> _PROBLEM REQUIREMENTS_:
Skip the pictures, please, and write out exactly the lines from the opening of the data through the line containing "## Getting Started".

=== TASK INPUTS ===

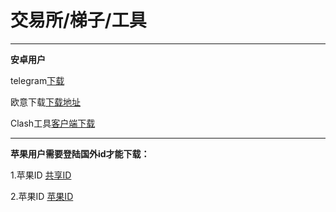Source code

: # 交易所/梯子/工具

-------


**安卓用户**

telegram[下载](https://telegram.org/android)


欧意下载[下载地址](https://www.okx.com/zh-hans/download)


Clash工具[客户端下载](https://github.com/yiyuanjichang/client/releases/download/v2.5.12/cfa-2.5.12-premium-universal-release.apk)


-------

**苹果用户需要登陆国外id才能下载：**

1.苹果ID [共享ID](https://idshare.me/)

2.苹果ID [苹果ID](https://ccbaohe.com/appleID/)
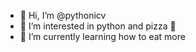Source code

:- 👋 Hi, I’m @pythonicv
- 👀 I’m interested in python and pizza 🍕
- 🌱 I’m currently learning how to eat more

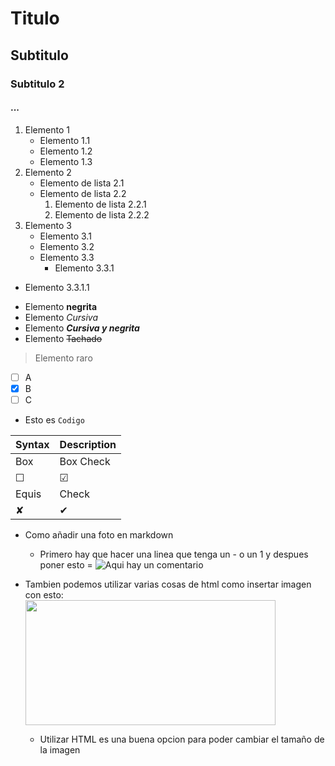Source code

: # Titulo
## Subtitulo
### Subtitulo 2
#### ...

1. Elemento 1
    - Elemento 1.1
    - Elemento 1.2
    - Elemento 1.3
2. Elemento 2
    - Elemento de lista 2.1
    - Elemento de lista 2.2
        1. Elemento de lista 2.2.1
        2. Elemento de lista 2.2.2
3. Elemento 3
    - Elemento 3.1
    - Elemento 3.2
    - Elemento 3.3
        - Elemento 3.3.1

* Elemento 3.3.1.1
- Elemento **negrita**
- Elemento _Cursiva_
- Elemento ***Cursiva y negrita*** 
- Elemento ~~Tachado~~
>Elemento raro

- [ ] A
- [x] B
- [ ] C
- Esto es `Codigo`

| Syntax | Description |
| -- | -- |
| Box  | Box Check |
| &#9744; | &#9745;  |
| Equis  | Check |
| &#10008;| &#10004; | 

- Como añadir una foto en markdown
    - Primero hay que hacer una linea que tenga un - o un 1 y despues poner esto =
        ![Aqui hay un comentario](https://git-scm.com/images/logos/downloads/Git-Logo-1788C.png)

- Tambien podemos utilizar varias cosas de html como insertar imagen con esto:
    <br>
    <img height="200px" width="400px" src="https://git-scm.com/images/logos/downloads/Git-Logo-1788C.png">
    - Utilizar HTML es una buena opcion para poder cambiar el tamaño de la imagen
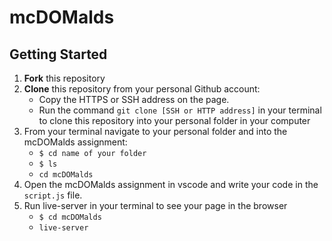 # mcDOMalds

## Getting Started
1. **Fork** this repository
2. **Clone** this repository from your personal Github account:
    - Copy the HTTPS or SSH address on the page.
    - Run the command `git clone [SSH or HTTP address]` in your terminal to clone this repository into your personal folder in  your computer 
3. From your terminal navigate to your personal folder and into the mcDOMalds assignment:
    - `$ cd name of your folder`
    - `$ ls` 
    - `cd mcDOMalds`
4. Open the mcDOMalds assignment in vscode and write your code in the `script.js` file.
5. Run live-server in your terminal to see your page in the browser
   - `$ cd mcDOMalds`
   - `live-server`
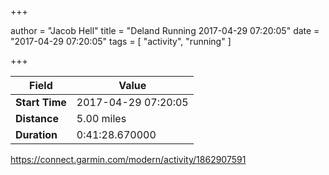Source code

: +++

author = "Jacob Hell"
title = "Deland Running 2017-04-29 07:20:05"
date = "2017-04-29 07:20:05"
tags = [
    "activity", "running"
]

+++

<!--more-->

|Field  |Value  |
|--- | --- |
|**Start Time**|2017-04-29 07:20:05|
|**Distance**|5.00 miles|
|**Duration**|0:41:28.670000|

https://connect.garmin.com/modern/activity/1862907591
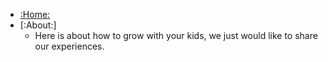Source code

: <!-- navbar.md -->
* [:Home:](http://hallhillock.com)
* [:About:]
  * Here is about how to grow with your kids, we just would like to share our experiences.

===

> _OUTPUT FOR THIS EXERCISE_:
Source code

: # 交易所/梯子/工具

-------


**安卓用户**

telegram[下载](https://telegram.org/android)


欧意下载[下载地址](https://www.okx.com/zh-hans/download)


Clash工具[客户端下载](https://github.com/yiyuanjichang/client/releases/download/v2.5.12/cfa-2.5.12-premium-universal-release.apk)


-------

**苹果用户需要登陆国外id才能下载：**

1.苹果ID [共享ID](https://idshare.me/)

2.苹果ID [苹果ID](https://ccbaohe.com/appleID/)
Source code

:- 👋 Hi, I’m @pythonicv
- 👀 I’m interested in python and pizza 🍕
- 🌱 I’m currently learning how to eat more

Source code

: # Titulo
## Subtitulo
### Subtitulo 2
#### ...

1. Elemento 1
    - Elemento 1.1
    - Elemento 1.2
    - Elemento 1.3
2. Elemento 2
    - Elemento de lista 2.1
    - Elemento de lista 2.2
        1. Elemento de lista 2.2.1
        2. Elemento de lista 2.2.2
3. Elemento 3
    - Elemento 3.1
    - Elemento 3.2
    - Elemento 3.3
        - Elemento 3.3.1

* Elemento 3.3.1.1
- Elemento **negrita**
- Elemento _Cursiva_
- Elemento ***Cursiva y negrita*** 
- Elemento ~~Tachado~~
>Elemento raro

- [ ] A
- [x] B
- [ ] C
- Esto es `Codigo`

| Syntax | Description |
| -- | -- |
| Box  | Box Check |
| &#9744; | &#9745;  |
| Equis  | Check |
| &#10008;| &#10004; | 

- Como añadir una foto en markdown
    - Primero hay que hacer una linea que tenga un - o un 1 y despues poner esto =
        ![Aqui hay un comentario](https://git-scm.com/images/logos/downloads/Git-Logo-1788C.png)

- Tambien podemos utilizar varias cosas de html como insertar imagen con esto:
    <br>
    <img height="200px" width="400px" src="https://git-scm.com/images/logos/downloads/Git-Logo-1788C.png">
    - Utilizar HTML es una buena opcion para poder cambiar el tamaño de la imagen
 # mcDOMalds

## Getting Started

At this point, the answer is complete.